# Wats baket bol



## xXMyBunLutivickXx (Nov 17, 2014)

My dumpy says my broder can pway baket bol. He be a rat, dunno if dat helps. Oh an me new sister Maisy is wonderful l!


----------



## xXMyBunLutivickXx (Nov 17, 2014)

Here him doin it now


----------



## xXMyBunLutivickXx (Nov 17, 2014)




----------



## bunnyman666 (Nov 17, 2014)

That's a talented rat, I admit. Trix is a fan.


----------



## xXMyBunLutivickXx (Nov 18, 2014)

Tank you! He takes after his big brother ;Lutivick


----------



## rabbits0733 (Nov 27, 2014)

Sorry to bother you guys, but I'm new to this forum and what is dumpy?

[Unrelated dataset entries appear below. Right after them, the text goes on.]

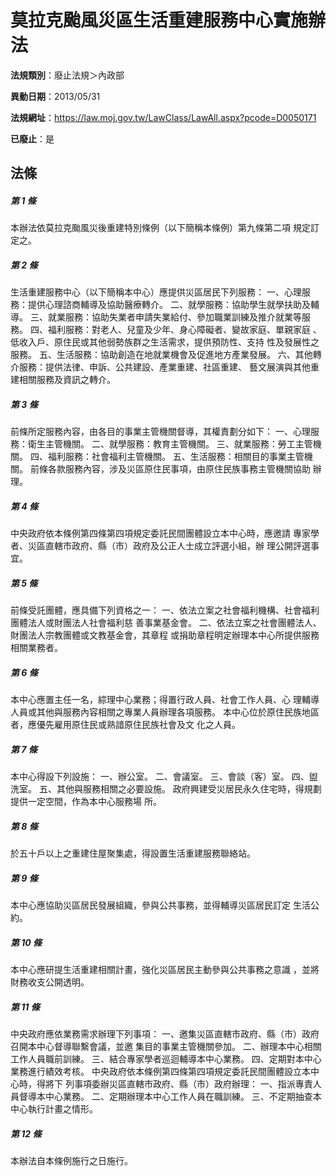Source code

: # 莫拉克颱風災區生活重建服務中心實施辦法

**法規類別**：廢止法規＞內政部

**異動日期**：2013/05/31  

**法規網址**：https://law.moj.gov.tw/LawClass/LawAll.aspx?pcode=D0050171

**已廢止**：是



## 法條
##### 第 1 條
本辦法依莫拉克颱風災後重建特別條例（以下簡稱本條例）第九條第二項
規定訂定之。

##### 第 2 條
生活重建服務中心（以下簡稱本中心）應提供災區居民下列服務：
一、心理服務：提供心理諮商輔導及協助醫療轉介。
二、就學服務：協助學生就學扶助及輔導。
三、就業服務：協助失業者申請失業給付、參加職業訓練及推介就業等服
    務。
四、福利服務：對老人、兒童及少年、身心障礙者、變故家庭、單親家庭
    、低收入戶、原住民或其他弱勢族群之生活需求，提供預防性、支持
    性及發展性之服務。
五、生活服務：協助創造在地就業機會及促進地方產業發展。
六、其他轉介服務：提供法律、申訴、公共建設、產業重建、社區重建、
    藝文展演與其他重建相關服務及資訊之轉介。

##### 第 3 條
前條所定服務內容，由各目的事業主管機關督導，其權責劃分如下：
一、心理服務：衛生主管機關。
二、就學服務：教育主管機關。
三、就業服務：勞工主管機關。
四、福利服務：社會福利主管機關。
五、生活服務：相關目的事業主管機關。
前條各款服務內容，涉及災區原住民事項，由原住民族事務主管機關協助
辦理。

##### 第 4 條
中央政府依本條例第四條第四項規定委託民間團體設立本中心時，應邀請
專家學者、災區直轄市政府、縣（市）政府及公正人士成立評選小組，辦
理公開評選事宜。

##### 第 5 條
前條受託團體，應具備下列資格之一：
一、依法立案之社會福利機構、社會福利團體法人或財團法人社會福利慈
    善事業基金會。
二、依法立案之社會團體法人、財團法人宗教團體或文教基金會，其章程
    或捐助章程明定辦理本中心所提供服務相關業務者。

##### 第 6 條
本中心應置主任一名，綜理中心業務；得置行政人員、社會工作人員、心
理輔導人員或其他與服務內容相關之專業人員辦理各項服務。
本中心位於原住民族地區者，應優先雇用原住民或熟諳原住民族社會及文
化之人員。

##### 第 7 條
本中心得設下列設施：
一、辦公室。
二、會議室。
三、會談（客）室。
四、盥洗室。
五、其他與服務相關之必要設施。
政府興建受災居民永久住宅時，得規劃提供一定空間，作為本中心服務場
所。

##### 第 8 條
於五十戶以上之重建住屋聚集處，得設置生活重建服務聯絡站。

##### 第 9 條
本中心應協助災區居民發展組織，參與公共事務，並得輔導災區居民訂定
生活公約。

##### 第 10 條
本中心應研提生活重建相關計畫，強化災區居民主動參與公共事務之意識
，並將財務收支公開透明。

##### 第 11 條
中央政府應依業務需求辦理下列事項：
一、邀集災區直轄市政府、縣（市）政府召開本中心督導聯繫會議，並邀
    集目的事業主管機關參加。
二、辦理本中心相關工作人員職前訓練。
三、結合專家學者巡迴輔導本中心業務。
四、定期對本中心業務進行績效考核。
中央政府依本條例第四條第四項規定委託民間團體設立本中心時，得將下
列事項委辦災區直轄市政府、縣（市）政府辦理：
一、指派專責人員督導本中心業務。
二、定期辦理本中心工作人員在職訓練。
三、不定期抽查本中心執行計畫之情形。

##### 第 12 條
本辦法自本條例施行之日施行。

I see a lot of people call someone tht so I was just wondering. 
Thanks!!
Love the fur and scale familey


----------



## rabbits0733 (Nov 27, 2014)

Ignore that I figured it out sorry!! 


Love the fur and scale family


----------



## bunnyman666 (Nov 27, 2014)

Dumpy is what I call my father. It came from my father calling my brother Trigger "Lumpy", then he called dad "Daddy Dumpy", then shortened it to "Dumpy". I kinda liked it, so it stuck.


----------